Em terceiro lugar, ao tempo que um programa de certificação voluntário pode recompensar as empresas que satisfazem seus padrões com a obtenção de um “selo verde”, a certificação não faz nada para impedir que as piores empresas continuem com suas operações destrutivas. Na teoria, se um consumidor só compra agrocombustível confiavelmente certificado como proveniente de operações bem-manejadas esse consumidor irá evitar a compra de produtos que provêm de vastas plantações de monoculturas embebidas de substâncias químicas. Mas a compra de agrocombustível certificado não impede a destruição, porque um consumidor que compre produtos certificados não faz nada para impedir que outros comprem produtos não-certificados.
Não há nenhuma evidência de alguma dessas lições da certificação de produtos madeireiros ter sido aplicada na certificação de agrocombustíveis. A Mesa-Redonda sobre os Combustíveis Sustentáveis, promovida pela Ecole Polytechique Federale de Lausanne na Suíça, está redigindo os “padrões de sustentabilidade para agrocombustíveis sustentáveis” e atualmente está convidando a enviar comentários sobre a “Versão Zero” de seu anteprojeto. Na Junta Diretiva está Heiko Liedeker, que foi diretor do FSC de 2001 a 2008. Liedeker ignorou sistematicamente os relatórios do WRM e de outras ONGs em que explicavam como a certificação FSC das plantações industriais de árvores estava minando as lutas locais. Outros membros da Junta Diretiva são representantes de empresas petroleiras como Cameron Rennie da BP, Júlio César Pinho da Petrobras e Paloma Berenguer da Shell.
Envolver-se em uma discussão sobre o conteúdo dos princípios e critérios para a certificação dos agrocombustíveis parece ser uma coisa importante a ser feita.

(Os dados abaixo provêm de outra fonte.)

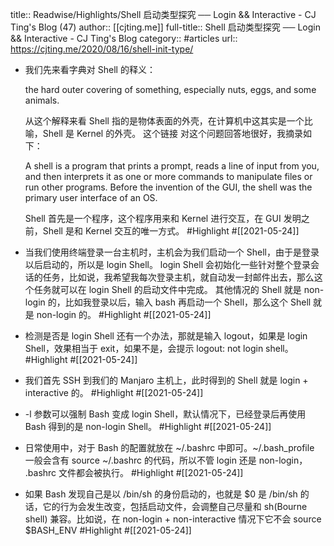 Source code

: title:: Readwise/Highlights/Shell 启动类型探究 ── Login && Interactive - CJ Ting's Blog (47)
author:: [[cjting.me]]
full-title:: Shell 启动类型探究 ── Login && Interactive - CJ Ting's Blog
category:: #articles
url:: https://cjting.me/2020/08/16/shell-init-type/

- 我们先来看字典对 Shell 的释义：
  
  the hard outer covering of something, especially nuts, eggs, and some animals.
  
  从这个解释来看 Shell 指的是物体表面的外壳，在计算机中这其实是一个比喻，Shell 是 Kernel 的外壳。
  这个链接 对这个问题回答地很好，我摘录如下：
  
  A shell is a program that prints a prompt, reads a line of input from you, and then interprets it as one or more commands to manipulate files or run other programs. Before the invention of the GUI, the shell was the primary user interface of an OS.
  
  Shell 首先是一个程序，这个程序用来和 Kernel 进行交互，在 GUI 发明之前，Shell 是和 Kernel 交互的唯一方式。 #Highlight #[[2021-05-24]]
- 当我们使用终端登录一台主机时，主机会为我们启动一个 Shell，由于是登录以后启动的，所以是 login Shell。
  login Shell 会初始化一些针对整个登录会话的任务，比如说，我希望我每次登录主机，就自动发一封邮件出去，那么这个任务就可以在 login Shell 的启动文件中完成。
  其他情况的 Shell 就是 non-login 的，比如我登录以后，输入 bash 再启动一个 Shell，那么这个 Shell 就是 non-login 的。 #Highlight #[[2021-05-24]]
- 检测是否是 login Shell 还有一个办法，那就是输入 logout，如果是 login Shell，效果相当于 exit，如果不是，会提示 logout: not login shell。 #Highlight #[[2021-05-24]]
- 我们首先 SSH 到我们的 Manjaro 主机上，此时得到的 Shell 就是 login + interactive 的。 #Highlight #[[2021-05-24]]
- -l 参数可以强制 Bash 变成 login Shell，默认情况下，已经登录后再使用 Bash 得到的是 non-login Shell。 #Highlight #[[2021-05-24]]
- 日常使用中，对于 Bash 的配置就放在 ~/.bashrc 中即可。~/.bash_profile 一般会含有 source ~/.bashrc 的代码，所以不管 login 还是 non-login， .bashrc 文件都会被执行。 #Highlight #[[2021-05-24]]
- 如果 Bash 发现自己是以 /bin/sh 的身份启动的，也就是 $0 是 /bin/sh 的话，它的行为会发生改变，包括启动文件，会调整自己尽量和 sh(Bourne shell) 兼容。比如说，在 non-login + non-interactive 情况下它不会 source $BASH_ENV #Highlight #[[2021-05-24]]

Se o padrão é brando demais isso permitirá a certificação de quase qualquer plantação para agrocombustíveis. Mas envolver-se em escrever os padrões é não captar a essência. Os padrões não irão fazer nada para evitar os abusos das piores empresas de plantações para agrocombustíveis. A Mesa-redonda sobre Agrocombustíveis Sustentáveis irá providenciar um caminho para a Europa e a América do Norte alegar que suas demandas por agrocombustíveis são de certo modo sustentáveis. Não é mais que um disfarce verde que permite que tudo continue na mesma.
As discussões sobre “agrocombustíveis sustentáveis” nos distraem de trabalhar com o intuito de encontrar formas genuínas de reduzirmos as emissões de carbono tais como exigir uma legislação rigorosa sobre eficiência energética e investimentos dos governos em melhores padrões de construção, transporte público, redes elétricas de corrente direta de alta voltagem e energia solar e eólica.
Tentar persuadir os consumidores a comprar “agrocombustíveis sustentáveis” pode ser um pequeno primeiro passo em direção a passos maiores, que conseqüentemente conduzirão a uma mudança real. Mas a realidade é que a certificação de agrocombustíveis contribui para a maquiagem verde de uma indústria muito destrutiva e impede o desenvolvimento de mudanças estruturais que são urgentemente necessárias.